** Opening Provided data block **
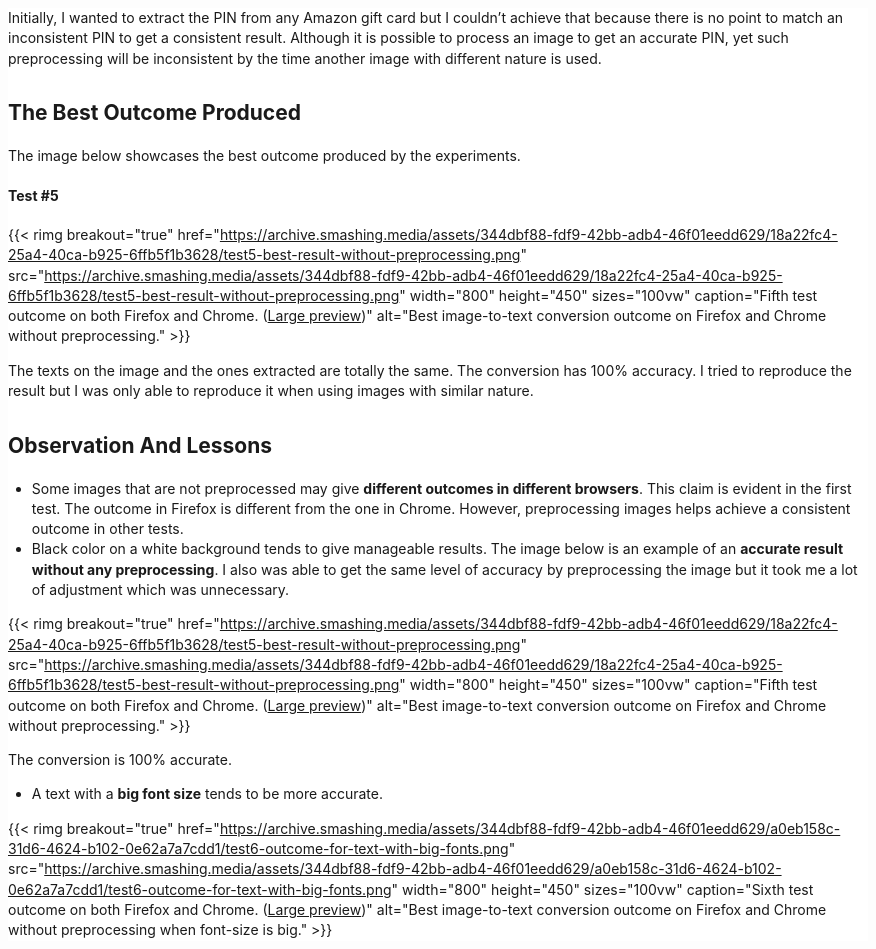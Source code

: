Initially, I wanted to extract the PIN from any Amazon gift card but I couldn’t achieve that because there is no point to match an inconsistent PIN to get a consistent result. Although it is possible to process an image to get an accurate PIN, yet such preprocessing will be inconsistent by the time another image with different nature is used.

## The Best Outcome Produced

The image below showcases the best outcome produced by the experiments.

#### Test #5

{{< rimg breakout="true" href="https://archive.smashing.media/assets/344dbf88-fdf9-42bb-adb4-46f01eedd629/18a22fc4-25a4-40ca-b925-6ffb5f1b3628/test5-best-result-without-preprocessing.png" src="https://archive.smashing.media/assets/344dbf88-fdf9-42bb-adb4-46f01eedd629/18a22fc4-25a4-40ca-b925-6ffb5f1b3628/test5-best-result-without-preprocessing.png" width="800" height="450" sizes="100vw" caption="Fifth test outcome on both Firefox and Chrome. (<a href='https://archive.smashing.media/assets/344dbf88-fdf9-42bb-adb4-46f01eedd629/18a22fc4-25a4-40ca-b925-6ffb5f1b3628/test5-best-result-without-preprocessing.png'>Large preview</a>)" alt="Best image-to-text conversion outcome on Firefox and Chrome without preprocessing." >}}

The texts on the image and the ones extracted are totally the same. The conversion has 100% accuracy. I tried to reproduce the result but I was only able to reproduce it when using images with similar nature.

## Observation And Lessons

- Some images that are not preprocessed may give **different outcomes in different browsers**. This claim is evident in the first test. The outcome in Firefox is different from the one in Chrome. However, preprocessing images helps achieve a consistent outcome in other tests.
- Black color on a white background tends to give manageable results. The image below is an example of an **accurate result without any preprocessing**. I also was able to get the same level of accuracy by preprocessing the image but it took me a lot of adjustment which was unnecessary.

{{< rimg breakout="true" href="https://archive.smashing.media/assets/344dbf88-fdf9-42bb-adb4-46f01eedd629/18a22fc4-25a4-40ca-b925-6ffb5f1b3628/test5-best-result-without-preprocessing.png" src="https://archive.smashing.media/assets/344dbf88-fdf9-42bb-adb4-46f01eedd629/18a22fc4-25a4-40ca-b925-6ffb5f1b3628/test5-best-result-without-preprocessing.png" width="800" height="450" sizes="100vw" caption="Fifth test outcome on both Firefox and Chrome. (<a href='https://archive.smashing.media/assets/344dbf88-fdf9-42bb-adb4-46f01eedd629/18a22fc4-25a4-40ca-b925-6ffb5f1b3628/test5-best-result-without-preprocessing.png'>Large preview</a>)" alt="Best image-to-text conversion outcome on Firefox and Chrome without preprocessing." >}}

The conversion is 100% accurate.

- A text with a **big font size** tends to be more accurate.

{{< rimg breakout="true" href="https://archive.smashing.media/assets/344dbf88-fdf9-42bb-adb4-46f01eedd629/a0eb158c-31d6-4624-b102-0e62a7a7cdd1/test6-outcome-for-text-with-big-fonts.png" src="https://archive.smashing.media/assets/344dbf88-fdf9-42bb-adb4-46f01eedd629/a0eb158c-31d6-4624-b102-0e62a7a7cdd1/test6-outcome-for-text-with-big-fonts.png" width="800" height="450" sizes="100vw" caption="Sixth test outcome on both Firefox and Chrome. (<a href='https://archive.smashing.media/assets/344dbf88-fdf9-42bb-adb4-46f01eedd629/a0eb158c-31d6-4624-b102-0e62a7a7cdd1/test6-outcome-for-text-with-big-fonts.png'>Large preview</a>)" alt="Best image-to-text conversion outcome on Firefox and Chrome without preprocessing when font-size is big." >}}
** Closing Provided data block **
### What is expected
Write out, word for word, the lines from the first line of the entries through the one containing "#### Test #5", both included. Leave out the pictures.

### Response
Source code

:Initially, I wanted to extract the PIN from any Amazon gift card but I couldn’t achieve that because there is no point to match an inconsistent PIN to get a consistent result. Although it is possible to process an image to get an accurate PIN, yet such preprocessing will be inconsistent by the time another image with different nature is used.

## The Best Outcome Produced

The image below showcases the best outcome produced by the experiments.

#### Test #5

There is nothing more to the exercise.